Alzheimer’s spreads through linked nerve cells: Study

Alzheimer’s disease and other forms of dementia may spread within nerve networks in the brain by moving directly between connected neurons, instead of in other ways proposed by scientists, such as by propagating in all directions, results of a new study suggested.

The researchers behind the study were led by neurologist and MacArthur Foundation “genius award” recipient William Seeley, MD, from the UCSF Memory and Aging Center, and post-doctoral fellow Helen Juan Zhou, PhD, now a faculty member at Duke-NUS Graduate Medical School in Singapore.

They concluded that a nerve region’s connectedness to a disease hot spot trumps overall connectedness, spatial proximity and loss of growth-factor support in predicting its vulnerability to the spread of disease in some of the most common forms of dementia, including Alzheimer’s disease.

The finding, based on new magnetic resonance imaging research (MRI), raises hopes that physicians may be able to use MRI to predict the course of dementia" depending on where within an affected network degenerative damage is first discovered " and that researchers may use these predicted outcomes to determine whether a new treatment is working.

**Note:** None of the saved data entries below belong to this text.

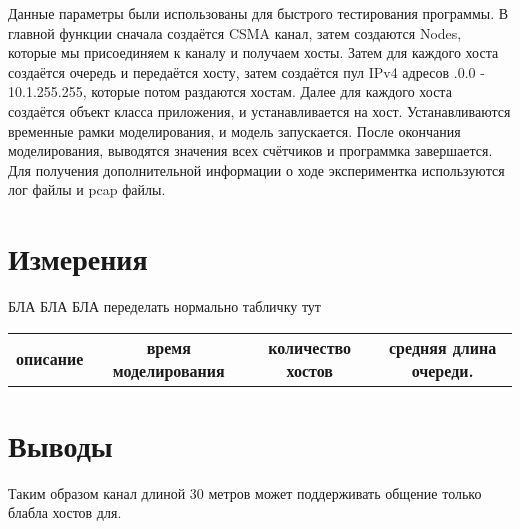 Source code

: \documentclass[a4peper, 12pt, titlepage, finall]{extreport}
\begin{document}
        Данные параметры были использованы для быстрого тестирования программы.
        В главной функции сначала создаётся CSMA канал, затем создаются Nodes, которые мы присоединяем к каналу и получаем хосты.
        Затем для каждого хоста создаётся очередь и передаётся хосту, затем создаётся пул IPv4 адресов {.0.0 - 10.1.255.255},
        которые потом раздаются хостам. Далее для каждого хоста создаётся объект класса приложения, и устанавливается на хост.
        Устанавливаются временные рамки моделирования, и модель запускается. После окончания моделирования, выводятся значения всех счётчиков и программка завершается.
        Для получения дополнительной информации о ходе экспериментка используются лог файлы и pcap файлы.
    \section{Измерения}
        БЛА БЛА БЛА переделать нормально табличку тут\\
        \begin{tabular}{lccc}
            \bf описание & \bf время моделирования & \bf количество хостов &\bf средняя длина очереди.  \\
        \end{tabular}

    \section{Выводы}
        Таким образом канал длиной 30 метров может поддерживать общение только блабла хостов для.
\end{document}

Network modelling combined with functional MRI might serve as an intermediate biomarker to gauge drug efficacy in clinical trials before behavioural changes become measurable, according to Seeley.

“Our next goal is to further develop methods to predict disease progression, using these models to create a template for how disease will progress in the brain of an affected individual,” Seeley said.

“Already this work suggests that if we know the wiring diagram in a healthy brain, we can predict where the disease is going to go next. Once we can predict how the network will change over time we can predict how the patient’s behaviour will change over time and we can monitor whether a potential therapy is working,” he stated.

The new evidence suggests that different kinds of dementia spread from neuron to neuron in similar ways, even though they act on different brain networks, according to Seeley.

Seeley’s previous work and earlier clinical and anatomical studies showed that the patterns of damage in the dementia are linked to particular networks of nerve cells, but until now scientists have found it difficult to evaluate in humans their ideas about how this neurodegeneration occurs.

In the current study, the researchers modelled not only the normal nerve network that can be affected by Alzheimer’s disease, but also those networks affected by frontotemporal dementia (FTD) and related disorders, a class of degenerative brain diseases identified by their devastating impact on social behaviours or language skills.

The scientists mapped brain connectedness in 12 healthy people. Then they used data from patients with the five different diseases to map and compare specific regions within the networks that are damaged by the different dementia.

“For each dementia, we looked at four ideas that scientists often bring up to explain how dementia might target brain networks. The different proposed mechanisms lead to different predictions about how a region’s place in the healthy network affects its vulnerability to disease,” Seeley explained

Details of the finding have been reported in the March 22 edition of the journal Neuron.